TASK TO COMPLETE
Nothing but a verbatim copy of the data, minus the images, should be returned.

== Segment start ==

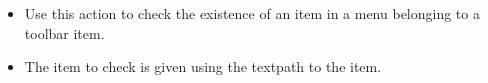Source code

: 
\begin{itemize}
\item Use this action to check the existence of an item in a menu belonging to a toolbar item.
\item The item to check is given using the textpath to the item.
\end{itemize}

== Segment end ==

RESULT BELOW
Source code

: 
\begin{itemize}
\item Use this action to check the existence of an item in a menu belonging to a toolbar item.
\item The item to check is given using the textpath to the item.
\end{itemize}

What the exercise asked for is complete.